Author(s): S.E. McCarthy, K. Khan -
Pages: 23 -35
Abstract
Optimal voluntary pelvic floor muscle contraction (VPFMC) has lift and squeeze components; however, there are no validated tools in physiotherapy practice that provide biofeedback for both simultaneously. This study compares a vaginal biofeedback (VBFB) device containing a tri-axial accelerometer and a force-sensitive resistor with real-time transperineal ultrasound (TPUS) with respect to measuring the direction of urethral movement. Fifteen asymptomatic adult females were recruited for the study, and data collection in private physiotherapy practice was approved by a university research ethics committee. Pelvic floor muscle strength was assessed vaginally using the modified Oxford scale (MOS). Using simultaneous
TPUS and VBFB, five maximal VPFMCs and five Valsalva manoeuvre images were captured on TPUS, and the angles of proximal urethral inclination (PUI) and internal urethral meatus position (IUMP) were measured. The VBFB device stored pitch angle and force (N) measurements on its online database. Primary outcomes (pitch and PUI) were compared for percentage agreement and agreement using Cohen’s kappa coefficient (κ). correlations between pitch, PUI, N, IUMP and the MOS were assessed using Spearman’s rho (ρ) (P < 0.01). Subgroups of VPFMC and Valsalva were similarly analysed.

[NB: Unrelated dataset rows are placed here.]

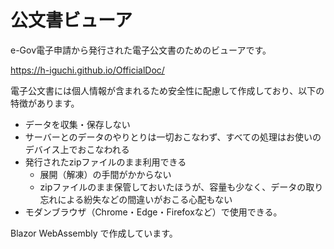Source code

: # 公文書ビューア

e-Gov電子申請から発行された電子公文書のためのビューアです。

https://h-iguchi.github.io/OfficialDoc/

電子公文書には個人情報が含まれるため安全性に配慮して作成しており、以下の特徴があります。

- データを収集・保存しない
- サーバーとのデータのやりとりは一切おこなわず、すべての処理はお使いのデバイス上でおこなわれる
- 発行されたzipファイルのまま利用できる
  - 展開（解凍）の手間がかからない
  - zipファイルのまま保管しておいたほうが、容量も少なく、データの取り忘れによる紛失などの間違いがおこる心配もない
- モダンブラウザ（Chrome・Edge・Firefoxなど）で使用できる。

Blazor WebAssembly で作成しています。
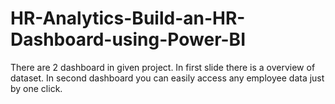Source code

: # HR-Analytics-Build-an-HR-Dashboard-using-Power-BI
There are 2 dashboard in given project. In first slide there is a overview of dataset. In second dashboard you can easily access any employee data just by one click.
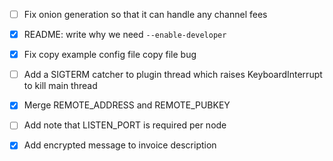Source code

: - [ ] Fix onion generation so that it can handle any channel fees

- [x] README: write why we need `--enable-developer`

- [x] Fix copy example config file copy file bug

- [ ] Add a SIGTERM catcher to plugin thread which raises KeyboardInterrupt to kill main thread

- [x] Merge REMOTE_ADDRESS and REMOTE_PUBKEY

- [ ] Add note that LISTEN_PORT is required per node

- [x] Add encrypted message to invoice description

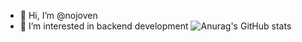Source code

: - 👋 Hi, I’m @nojoven
- 👀 I’m interested in backend development
![Anurag's GitHub stats](https://github-readme-stats.vercel.app/api?username=nojoven&show_icons=true)
<!---
nojoven/nojoven is a ✨ special ✨ repository because I went from being a nurse aid to a backend developer.
--->
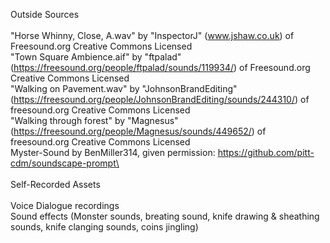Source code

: Outside Sources\
\
"Horse Whinny, Close, A.wav" by "InspectorJ" (www.jshaw.co.uk) of Freesound.org Creative Commons Licensed\
"Town Square Ambience.aif" by "ftpalad" (https://freesound.org/people/ftpalad/sounds/119934/) of Freesound.org Creative Commons Licensed\
"Walking on Pavement.wav" by "JohnsonBrandEditing" (https://freesound.org/people/JohnsonBrandEditing/sounds/244310/) of freesound.org Creative Commons Licensed\
"Walking through forest" by "Magnesus" (https://freesound.org/people/Magnesus/sounds/449652/) of freesound.org Creative Commons Licensed\
Myster-Sound by BenMiller314, given permission: https://github.com/pitt-cdm/soundscape-prompt\
\
\
Self-Recorded Assets\
\
Voice Dialogue recordings\
Sound effects (Monster sounds, breating sound, knife drawing & sheathing sounds, knife clanging sounds, coins jingling)
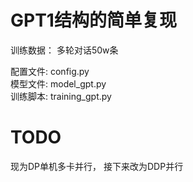 # GPT1结构的简单复现

训练数据：
多轮对话50w条

配置文件: config.py \
模型文件: model_gpt.py \
训练脚本: training_gpt.py

# TODO
现为DP单机多卡并行， 接下来改为DDP并行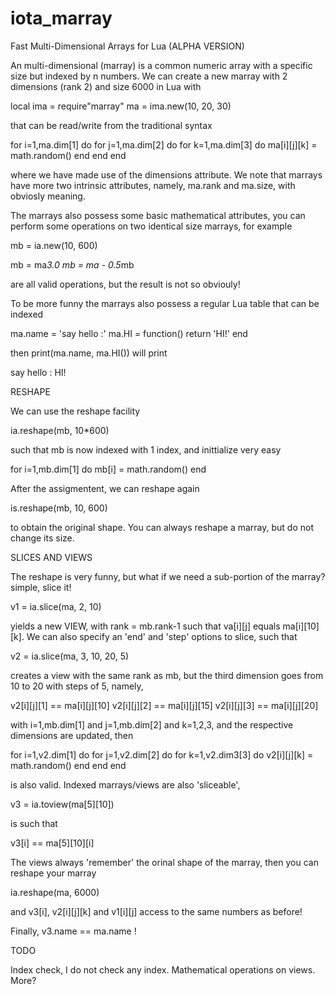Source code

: iota_marray
===========

Fast Multi-Dimensional Arrays for Lua (ALPHA VERSION)

An multi-dimensional (marray) is a common numeric array with a specific size but indexed by n numbers. We can create a new marray with 2 dimensions (rank 2) and size 6000 in Lua with

local ima = require"marray"
ma = ima.new(10, 20, 30)

that can be read/write from the traditional syntax

for i=1,ma.dim[1] do
  for j=1,ma.dim[2] do
    for k=1,ma.dim[3] do
      ma[i][j][k] = math.random()
    end
  end
end

where we have made use of the dimensions attribute. We note that marrays have more two intrinsic attributes, namely, ma.rank and ma.size, with obviosly meaning.

The marrays also possess some basic mathematical attributes, you can perform some operations on two identical size marrays, for example

mb = ia.new(10, 600)

mb = ma*3.0
mb = ma - 0.5*mb

are all valid operations, but the result is not so obviouly!

To be more funny the marrays also possess a regular Lua table that can be indexed

ma.name = 'say hello :'
ma.HI = function() return 'HI!' end

then print(ma.name, ma.HI()) will print

say hello : HI!

RESHAPE

We can use the reshape facility

ia.reshape(mb, 10*600)

such that mb is now indexed with 1 index, and inittialize very easy 

for i=1,mb.dim[1] do
  mb[i] = math.random()
end

After the assigmentent, we can reshape again

is.reshape(mb, 10, 600)

to obtain the original shape. You can always reshape a marray, but do not change its size.

SLICES AND VIEWS

The reshape is very funny, but what if we need a sub-portion of the marray? simple, slice it!

v1 = ia.slice(ma, 2, 10)

yields a new VIEW, with rank = mb.rank-1 such that va[i][j] equals ma[i][10][k]. We can also specify an 'end' and 'step' options to slice, such that

v2 = ia.slice(ma, 3, 10, 20, 5)

creates a view with the same rank as mb, but the third dimension goes from 10 to 20 with steps of 5, namely,

v2[i][j][1] == ma[i][j][10] 
v2[i][j][2] == ma[i][j][15]
v2[i][j][3] == ma[i][j][20]

with i=1,mb.dim[1] and j=1,mb.dim[2] and k=1,2,3, and the respective dimensions are updated, then

for i=1,v2.dim[1] do
  for j=1,v2.dim[2] do
    for k=1,v2.dim3[3] do
      v2[i][j][k] = math.random()
    end
  end
end

is also valid. Indexed marrays/views are also 'sliceable', 

v3 = ia.toview(ma[5][10])

is such that

v3[i] == ma[5][10][i]

The views always 'remember' the orinal shape of the marray, then you can reshape your marray 

ia.reshape(ma, 6000)

and v3[i], v2[i][j][k] and v1[i][j] access to the same numbers as before! 

Finally, v3.name == ma.name !

TODO

Index check, I do not check any index.
Mathematical operations on views.
More?


















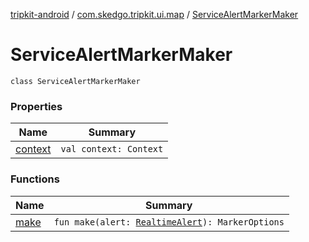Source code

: [tripkit-android](../../index.md) / [com.skedgo.tripkit.ui.map](../index.md) / [ServiceAlertMarkerMaker](./index.md)

# ServiceAlertMarkerMaker

`class ServiceAlertMarkerMaker`

### Properties

| Name | Summary |
|---|---|
| [context](context.md) | `val context: Context` |

### Functions

| Name | Summary |
|---|---|
| [make](make.md) | `fun make(alert: `[`RealtimeAlert`](../../com.skedgo.android.common.model/-realtime-alert/index.md)`): MarkerOptions` |
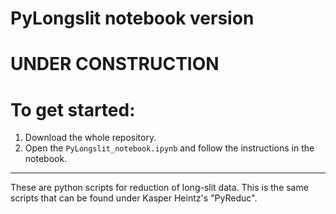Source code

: # PyLongslit notebook version

# UNDER CONSTRUCTION

# To get started:


1. Download the whole repository. 
2. Open the `PyLongslit_notebook.ipynb` and follow the instructions in 
the notebook.

-----------

These are python scripts for reduction of long-slit data. This is the same scripts that can be found under Kasper Heintz's "PyReduc". 
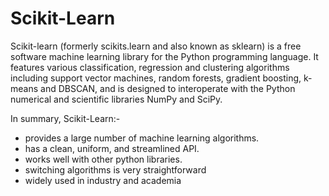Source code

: # Scikit-Learn
Scikit-learn (formerly scikits.learn and also known as sklearn) is a free software machine learning library for the Python programming language. It features various classification, regression and clustering algorithms including support vector machines, random forests, gradient boosting, k-means and DBSCAN, and is designed to interoperate with the Python numerical and scientific libraries NumPy and SciPy.

In summary, Scikit-Learn:-
<ul>
<li>provides a large number of machine learning algorithms.</li>
<li>has a clean, uniform, and streamlined API.</li>
<li>works well with other python libraries.</li>
<li>switching algorithms is very straightforward</li>
<li>widely used in industry and academia</li>
<ul>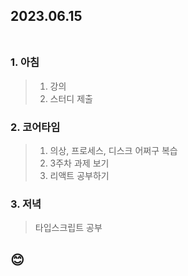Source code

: ## 2023.06.15<br/><br/>

### 1. 아침
> 1. 강의
> 2. 스터디 제출

### 2. 코어타임
>1. 의상, 프로세스, 디스크 어쩌구 복습
>2. 3주차 과제 보기
>3. 리액트 공부하기

### 3. 저녁
> 타입스크립트 공부
## 😊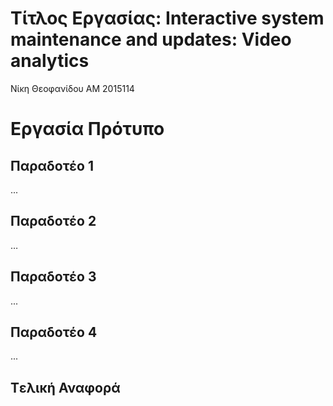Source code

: 
# Τίτλος Εργασίας: Interactive system maintenance and updates: Video analytics
 Νίκη Θεοφανίδου
 ΑΜ 2015114
 # Εργασία Πρότυπο
  
 ## Παραδοτέο 1
 
 ...
 
 ## Παραδοτέο 2
 
 …
 
 ## Παραδοτέο 3
 
 ...
 
## Παραδοτέο 4
 
 ...
 
## Tελική Αναφορά
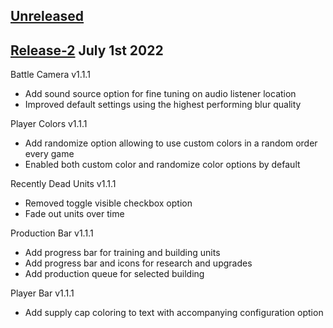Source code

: ## [Unreleased]


## [Release-2] July 1st 2022
Battle Camera v1.1.1
- Add sound source option for fine tuning on audio listener location
- Improved default settings using the highest performing blur quality

Player Colors v1.1.1
- Add randomize option allowing to use custom colors in a random order every game
- Enabled both custom color and randomize color options by default

Recently Dead Units v1.1.1
- Removed toggle visible checkbox option
- Fade out units over time

Production Bar v1.1.1
- Add progress bar for training and building units
- Add progress bar and icons for research and upgrades
- Add production queue for selected building

Player Bar v1.1.1
- Add supply cap coloring to text with accompanying configuration option

[Unreleased]: https://github.com/imbateam-gg/titan-reactor-official-plugins/compare/release-2...HEAD
[Release-2]: https://github.com/imbateam-gg/titan-reactor-official-plugins/compare/release-1...release-2
[Release-1]: https://github.com/imbateam-gg/titan-reactor-official-plugins/compare/522952d7...release-1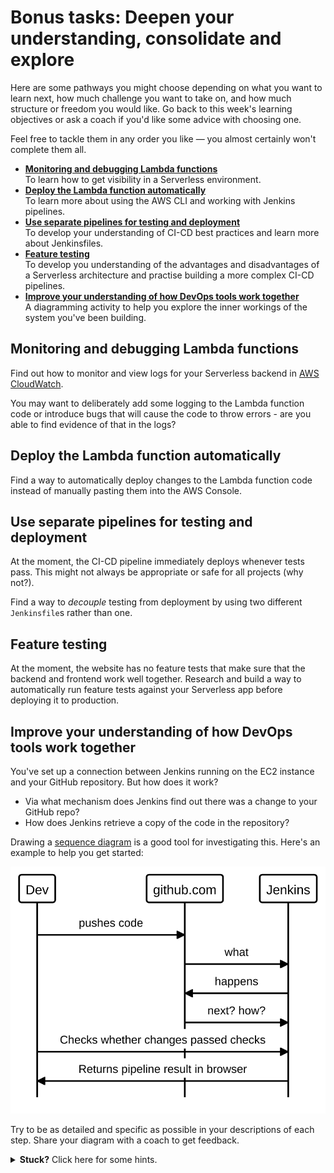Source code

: # Bonus tasks: Deepen your understanding, consolidate and explore

Here are some pathways you might choose depending on what you want to learn next, how much challenge you want to take on, and how much structure or freedom you would like. Go back to this week's learning objectives or ask a coach if you'd like some advice with choosing one.

Feel free to tackle them in any order you like — you almost certainly won't complete them all.

- **[Monitoring and debugging Lambda functions](#monitoring-and-debugging-lambda-functions)**  
  To learn how to get visibility in a Serverless environment.
- **[Deploy the Lambda function automatically](#deploy-the-lambda-function-automatically)**  
  To learn more about using the AWS CLI and working with Jenkins pipelines.
- **[Use separate pipelines for testing and deployment](#use-separate-pipelines-for-testing-and-deployment)**  
  To develop your understanding of CI-CD best practices and learn more about Jenkinsfiles.
- **[Feature testing](#feature-testing)**  
  To develop you understanding of the advantages and disadvantages of a Serverless architecture and practise building a more complex CI-CD pipelines.
- **[Improve your understanding of how DevOps tools work together](#improve-your-understanding-of-how-devops-tools-work-together)**    
  A diagramming activity to help you explore the inner workings of the system you've been building.
  

## Monitoring and debugging Lambda functions

Find out how to monitor and view logs for your Serverless backend in [AWS CloudWatch](https://aws.amazon.com/cloudwatch/).

You may want to deliberately add some logging to the Lambda function code or introduce bugs that will cause the code to throw errors - are you able to find evidence of that in the logs?

## Deploy the Lambda function automatically

Find a way to automatically deploy changes to the Lambda function code instead of manually pasting them into the AWS Console. 

## Use separate pipelines for testing and deployment

At the moment, the CI-CD pipeline immediately deploys whenever tests pass.
This might not always be appropriate or safe for all projects (why not?).

Find a way to *decouple* testing from deployment by using two different `Jenkinsfile`s rather than one.

## Feature testing

At the moment, the website has no feature tests that make sure that the backend and frontend work well together.
Research and build a way to automatically run feature tests against your Serverless app before deploying it to production.

## Improve your understanding of how DevOps tools work together

You've set up a connection between Jenkins running on the EC2 instance and your GitHub repository.
But how does it work?

- Via what mechanism does Jenkins find out there was a change to your GitHub repo? 
- How does Jenkins retrieve a copy of the code in the repository? 

 Drawing a [sequence diagram](https://playground.diagram.codes/d/sequence) is a good tool for investigating this. Here's an example to help you get started:

![Application diagram](assets/jenkins_github_sequence_diagram.svg "Application diagram")

Try to be as detailed and specific as possible in your descriptions of each step.
Share your diagram with a coach to get feedback.

<details>
  <summary><b>Stuck?</b> Click here for some hints.</summary>
  :bulb: The documentation for the Jenkins Git Plugin as well as reading the Jenkins logs and GitHub Webhook logs will help you figure out what happens behind the scenes when you do a push. 
</details>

Strong agreement (95.33%, κ = 0.92) and correlation (ρ = –0.653, P < 0.01) were found between VBFB (pitch) and TPUS
(PUI). The agreements between pitch and PUI were 96% and 94.67% for VPFMC and Valsalva, respectively. Secondary outcomes demonstrated significant (P < 0.01) correlations between IUMP, and both PUI (ρ = 0.669) and pitch (ρ = –0.673). Pitch and PUI both correlated for VPFMC (ρ = 0.384). Pitch correlated with MOS (ρ = 0.422) and N (ρ = 0.318) for VPFMC, and with N for Valsalva (ρ = –0.534). Proximal urethral inclination was associated with IUMP (ρ = 0.504) for Valsalva. The VBFB device exhibited high levels of agreement and significant correlation with TPUS in the assessment of the direction of urethral movement.
Keywords: biofeedback, pelvic floor muscle exercises, transperineal ultrasound.